## Records drawn from a dataset
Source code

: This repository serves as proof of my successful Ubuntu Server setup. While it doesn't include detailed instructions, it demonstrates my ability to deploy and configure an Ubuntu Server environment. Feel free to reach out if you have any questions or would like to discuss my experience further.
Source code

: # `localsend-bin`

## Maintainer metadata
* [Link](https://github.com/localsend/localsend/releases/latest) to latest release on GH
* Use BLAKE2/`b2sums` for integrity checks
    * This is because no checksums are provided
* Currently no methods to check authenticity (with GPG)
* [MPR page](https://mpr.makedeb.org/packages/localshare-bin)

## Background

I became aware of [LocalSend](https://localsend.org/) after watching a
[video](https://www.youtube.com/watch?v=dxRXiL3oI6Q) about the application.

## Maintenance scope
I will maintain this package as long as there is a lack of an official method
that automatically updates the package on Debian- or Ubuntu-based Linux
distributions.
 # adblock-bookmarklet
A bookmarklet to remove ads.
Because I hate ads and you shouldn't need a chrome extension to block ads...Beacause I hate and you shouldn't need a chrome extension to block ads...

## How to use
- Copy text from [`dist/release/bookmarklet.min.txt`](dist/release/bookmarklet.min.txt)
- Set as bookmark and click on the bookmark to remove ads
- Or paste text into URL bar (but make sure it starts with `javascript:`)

* * *

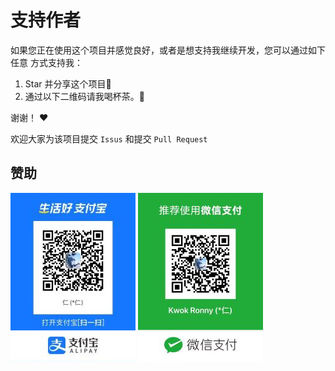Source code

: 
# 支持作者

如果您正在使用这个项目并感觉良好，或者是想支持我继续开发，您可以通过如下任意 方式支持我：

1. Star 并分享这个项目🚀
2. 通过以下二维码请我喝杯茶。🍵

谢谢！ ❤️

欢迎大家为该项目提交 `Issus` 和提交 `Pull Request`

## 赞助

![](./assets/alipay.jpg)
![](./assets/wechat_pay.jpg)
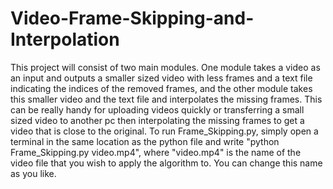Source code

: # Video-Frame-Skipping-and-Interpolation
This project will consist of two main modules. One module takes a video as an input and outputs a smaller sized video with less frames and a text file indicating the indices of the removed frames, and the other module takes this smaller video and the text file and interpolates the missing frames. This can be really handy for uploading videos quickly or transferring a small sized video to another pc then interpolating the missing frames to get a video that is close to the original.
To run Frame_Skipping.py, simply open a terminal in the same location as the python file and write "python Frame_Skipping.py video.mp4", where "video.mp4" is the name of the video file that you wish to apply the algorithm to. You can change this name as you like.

...

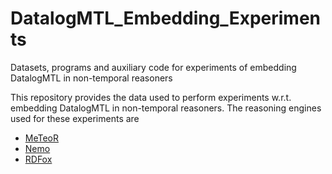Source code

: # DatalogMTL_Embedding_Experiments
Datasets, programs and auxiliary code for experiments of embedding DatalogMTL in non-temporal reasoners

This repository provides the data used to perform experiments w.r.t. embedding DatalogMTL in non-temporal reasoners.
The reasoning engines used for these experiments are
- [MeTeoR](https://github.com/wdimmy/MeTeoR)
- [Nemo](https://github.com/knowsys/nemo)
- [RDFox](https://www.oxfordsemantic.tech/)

## PROBLEM
When you reach the line containing "1. Star 并分享这个项目🚀" in the entries above, begin restating word for word, and stop once the line containing "To run Frame_Skipping.py, simply" has been given. Omit the pictures.

## TASK OUTPUT
1. Star 并分享这个项目🚀
2. 通过以下二维码请我喝杯茶。🍵

谢谢！ ❤️

欢迎大家为该项目提交 `Issus` 和提交 `Pull Request`

## 赞助

![](./assets/alipay.jpg)
![](./assets/wechat_pay.jpg)
Source code

: # Video-Frame-Skipping-and-Interpolation
This project will consist of two main modules. One module takes a video as an input and outputs a smaller sized video with less frames and a text file indicating the indices of the removed frames, and the other module takes this smaller video and the text file and interpolates the missing frames. This can be really handy for uploading videos quickly or transferring a small sized video to another pc then interpolating the missing frames to get a video that is close to the original.
To run Frame_Skipping.py, simply open a terminal in the same location as the python file and write "python Frame_Skipping.py video.mp4", where "video.mp4" is the name of the video file that you wish to apply the algorithm to. You can change this name as you like.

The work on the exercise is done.